Required work: The records appear below. Repeat them exactly.

Information provided:
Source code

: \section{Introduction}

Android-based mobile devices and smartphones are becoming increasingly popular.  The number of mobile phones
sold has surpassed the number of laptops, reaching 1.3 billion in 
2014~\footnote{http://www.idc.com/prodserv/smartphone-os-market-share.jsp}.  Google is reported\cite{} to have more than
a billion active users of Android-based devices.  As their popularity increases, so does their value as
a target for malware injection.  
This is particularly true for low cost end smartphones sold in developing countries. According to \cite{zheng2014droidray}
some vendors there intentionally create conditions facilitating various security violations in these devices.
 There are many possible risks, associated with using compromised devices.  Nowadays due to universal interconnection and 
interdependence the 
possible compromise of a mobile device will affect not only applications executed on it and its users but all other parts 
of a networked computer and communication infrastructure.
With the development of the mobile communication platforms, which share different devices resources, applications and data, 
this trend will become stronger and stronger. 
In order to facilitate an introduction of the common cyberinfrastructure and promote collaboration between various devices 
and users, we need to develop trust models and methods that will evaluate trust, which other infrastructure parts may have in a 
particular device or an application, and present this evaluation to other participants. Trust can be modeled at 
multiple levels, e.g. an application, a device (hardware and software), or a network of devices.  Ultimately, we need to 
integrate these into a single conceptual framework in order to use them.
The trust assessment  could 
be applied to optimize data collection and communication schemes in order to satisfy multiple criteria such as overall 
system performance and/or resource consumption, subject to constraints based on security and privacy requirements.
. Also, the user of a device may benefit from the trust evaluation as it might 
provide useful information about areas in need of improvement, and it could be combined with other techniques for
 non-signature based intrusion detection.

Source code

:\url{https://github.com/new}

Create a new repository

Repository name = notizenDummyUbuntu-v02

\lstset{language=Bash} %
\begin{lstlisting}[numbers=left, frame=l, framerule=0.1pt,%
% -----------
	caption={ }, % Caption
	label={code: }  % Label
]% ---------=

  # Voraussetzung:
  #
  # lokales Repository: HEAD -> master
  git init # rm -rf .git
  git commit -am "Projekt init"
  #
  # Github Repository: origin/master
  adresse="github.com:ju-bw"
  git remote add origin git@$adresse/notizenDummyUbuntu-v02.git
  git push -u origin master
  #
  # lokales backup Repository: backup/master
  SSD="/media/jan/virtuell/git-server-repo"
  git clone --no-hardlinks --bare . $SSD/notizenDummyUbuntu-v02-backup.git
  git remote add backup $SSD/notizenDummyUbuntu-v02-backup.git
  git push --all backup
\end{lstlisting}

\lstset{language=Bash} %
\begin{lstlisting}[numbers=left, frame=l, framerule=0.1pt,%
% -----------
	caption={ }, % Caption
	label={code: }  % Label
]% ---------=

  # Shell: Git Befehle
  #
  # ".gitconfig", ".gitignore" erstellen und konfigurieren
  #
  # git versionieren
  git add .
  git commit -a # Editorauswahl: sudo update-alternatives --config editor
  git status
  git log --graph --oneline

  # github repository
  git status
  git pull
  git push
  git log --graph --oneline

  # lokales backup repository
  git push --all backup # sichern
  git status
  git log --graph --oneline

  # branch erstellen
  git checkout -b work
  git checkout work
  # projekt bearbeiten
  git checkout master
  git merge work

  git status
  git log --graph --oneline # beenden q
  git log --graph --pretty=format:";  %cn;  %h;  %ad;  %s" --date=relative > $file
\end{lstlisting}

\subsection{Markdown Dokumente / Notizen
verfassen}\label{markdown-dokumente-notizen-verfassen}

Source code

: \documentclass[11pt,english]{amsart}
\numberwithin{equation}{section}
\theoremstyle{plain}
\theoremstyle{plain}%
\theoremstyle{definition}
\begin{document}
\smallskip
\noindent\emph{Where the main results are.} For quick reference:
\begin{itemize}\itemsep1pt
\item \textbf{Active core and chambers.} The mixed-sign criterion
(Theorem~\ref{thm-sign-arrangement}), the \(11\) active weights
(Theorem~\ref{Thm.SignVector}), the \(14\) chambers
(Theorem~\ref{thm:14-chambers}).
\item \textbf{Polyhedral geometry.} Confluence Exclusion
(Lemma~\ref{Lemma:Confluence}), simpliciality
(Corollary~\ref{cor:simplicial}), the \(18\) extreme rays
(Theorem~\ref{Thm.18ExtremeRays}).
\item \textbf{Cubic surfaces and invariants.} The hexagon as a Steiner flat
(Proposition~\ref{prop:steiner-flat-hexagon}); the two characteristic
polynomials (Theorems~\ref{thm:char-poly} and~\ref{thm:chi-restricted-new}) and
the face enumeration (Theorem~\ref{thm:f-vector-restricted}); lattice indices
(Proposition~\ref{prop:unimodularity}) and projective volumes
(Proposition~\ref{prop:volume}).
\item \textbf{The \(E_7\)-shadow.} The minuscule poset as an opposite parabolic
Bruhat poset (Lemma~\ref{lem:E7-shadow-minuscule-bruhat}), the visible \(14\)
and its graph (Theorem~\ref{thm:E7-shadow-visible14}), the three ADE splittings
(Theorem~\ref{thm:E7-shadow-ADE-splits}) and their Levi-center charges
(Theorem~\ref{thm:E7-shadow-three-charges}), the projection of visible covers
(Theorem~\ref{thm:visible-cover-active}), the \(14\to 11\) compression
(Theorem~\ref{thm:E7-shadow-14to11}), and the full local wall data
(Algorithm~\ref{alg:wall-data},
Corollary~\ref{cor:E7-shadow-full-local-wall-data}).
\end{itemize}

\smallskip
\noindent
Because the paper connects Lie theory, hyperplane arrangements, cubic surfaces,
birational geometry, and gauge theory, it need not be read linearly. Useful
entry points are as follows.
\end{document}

Solution for this problem:
Source code

: \section{Introduction}

Android-based mobile devices and smartphones are becoming increasingly popular.  The number of mobile phones
sold has surpassed the number of laptops, reaching 1.3 billion in 
2014~\footnote{http://www.idc.com/prodserv/smartphone-os-market-share.jsp}.  Google is reported\cite{} to have more than
a billion active users of Android-based devices.  As their popularity increases, so does their value as
a target for malware injection.  
This is particularly true for low cost end smartphones sold in developing countries. According to \cite{zheng2014droidray}
some vendors there intentionally create conditions facilitating various security violations in these devices.
 There are many possible risks, associated with using compromised devices.  Nowadays due to universal interconnection and 
interdependence the 
possible compromise of a mobile device will affect not only applications executed on it and its users but all other parts 
of a networked computer and communication infrastructure.
With the development of the mobile communication platforms, which share different devices resources, applications and data, 
this trend will become stronger and stronger. 
In order to facilitate an introduction of the common cyberinfrastructure and promote collaboration between various devices 
and users, we need to develop trust models and methods that will evaluate trust, which other infrastructure parts may have in a 
particular device or an application, and present this evaluation to other participants. Trust can be modeled at 
multiple levels, e.g. an application, a device (hardware and software), or a network of devices.  Ultimately, we need to 
integrate these into a single conceptual framework in order to use them.
The trust assessment  could 
be applied to optimize data collection and communication schemes in order to satisfy multiple criteria such as overall 
system performance and/or resource consumption, subject to constraints based on security and privacy requirements.
. Also, the user of a device may benefit from the trust evaluation as it might 
provide useful information about areas in need of improvement, and it could be combined with other techniques for
 non-signature based intrusion detection.

Source code

:\url{https://github.com/new}

Create a new repository

Repository name = notizenDummyUbuntu-v02

\lstset{language=Bash} %
\begin{lstlisting}[numbers=left, frame=l, framerule=0.1pt,%
% -----------
	caption={ }, % Caption
	label={code: }  % Label
]% ---------=

  # Voraussetzung:
  #
  # lokales Repository: HEAD -> master
  git init # rm -rf .git
  git commit -am "Projekt init"
  #
  # Github Repository: origin/master
  adresse="github.com:ju-bw"
  git remote add origin git@$adresse/notizenDummyUbuntu-v02.git
  git push -u origin master
  #
  # lokales backup Repository: backup/master
  SSD="/media/jan/virtuell/git-server-repo"
  git clone --no-hardlinks --bare . $SSD/notizenDummyUbuntu-v02-backup.git
  git remote add backup $SSD/notizenDummyUbuntu-v02-backup.git
  git push --all backup
\end{lstlisting}

\lstset{language=Bash} %
\begin{lstlisting}[numbers=left, frame=l, framerule=0.1pt,%
% -----------
	caption={ }, % Caption
	label={code: }  % Label
]% ---------=

  # Shell: Git Befehle
  #
  # ".gitconfig", ".gitignore" erstellen und konfigurieren
  #
  # git versionieren
  git add .
  git commit -a # Editorauswahl: sudo update-alternatives --config editor
  git status
  git log --graph --oneline

  # github repository
  git status
  git pull
  git push
  git log --graph --oneline

  # lokales backup repository
  git push --all backup # sichern
  git status
  git log --graph --oneline

  # branch erstellen
  git checkout -b work
  git checkout work
  # projekt bearbeiten
  git checkout master
  git merge work

  git status
  git log --graph --oneline # beenden q
  git log --graph --pretty=format:";  %cn;  %h;  %ad;  %s" --date=relative > $file
\end{lstlisting}

\subsection{Markdown Dokumente / Notizen
verfassen}\label{markdown-dokumente-notizen-verfassen}

Source code

: \documentclass[11pt,english]{amsart}
\numberwithin{equation}{section}
\theoremstyle{plain}
\theoremstyle{plain}%
\theoremstyle{definition}
\begin{document}
\smallskip
\noindent\emph{Where the main results are.} For quick reference:
\begin{itemize}\itemsep1pt
\item \textbf{Active core and chambers.} The mixed-sign criterion
(Theorem~\ref{thm-sign-arrangement}), the \(11\) active weights
(Theorem~\ref{Thm.SignVector}), the \(14\) chambers
(Theorem~\ref{thm:14-chambers}).
\item \textbf{Polyhedral geometry.} Confluence Exclusion
(Lemma~\ref{Lemma:Confluence}), simpliciality
(Corollary~\ref{cor:simplicial}), the \(18\) extreme rays
(Theorem~\ref{Thm.18ExtremeRays}).
\item \textbf{Cubic surfaces and invariants.} The hexagon as a Steiner flat
(Proposition~\ref{prop:steiner-flat-hexagon}); the two characteristic
polynomials (Theorems~\ref{thm:char-poly} and~\ref{thm:chi-restricted-new}) and
the face enumeration (Theorem~\ref{thm:f-vector-restricted}); lattice indices
(Proposition~\ref{prop:unimodularity}) and projective volumes
(Proposition~\ref{prop:volume}).
\item \textbf{The \(E_7\)-shadow.} The minuscule poset as an opposite parabolic
Bruhat poset (Lemma~\ref{lem:E7-shadow-minuscule-bruhat}), the visible \(14\)
and its graph (Theorem~\ref{thm:E7-shadow-visible14}), the three ADE splittings
(Theorem~\ref{thm:E7-shadow-ADE-splits}) and their Levi-center charges
(Theorem~\ref{thm:E7-shadow-three-charges}), the projection of visible covers
(Theorem~\ref{thm:visible-cover-active}), the \(14\to 11\) compression
(Theorem~\ref{thm:E7-shadow-14to11}), and the full local wall data
(Algorithm~\ref{alg:wall-data},
Corollary~\ref{cor:E7-shadow-full-local-wall-data}).
\end{itemize}

\smallskip
\noindent
Because the paper connects Lie theory, hyperplane arrangements, cubic surfaces,
birational geometry, and gauge theory, it need not be read linearly. Useful
entry points are as follows.
\end{document}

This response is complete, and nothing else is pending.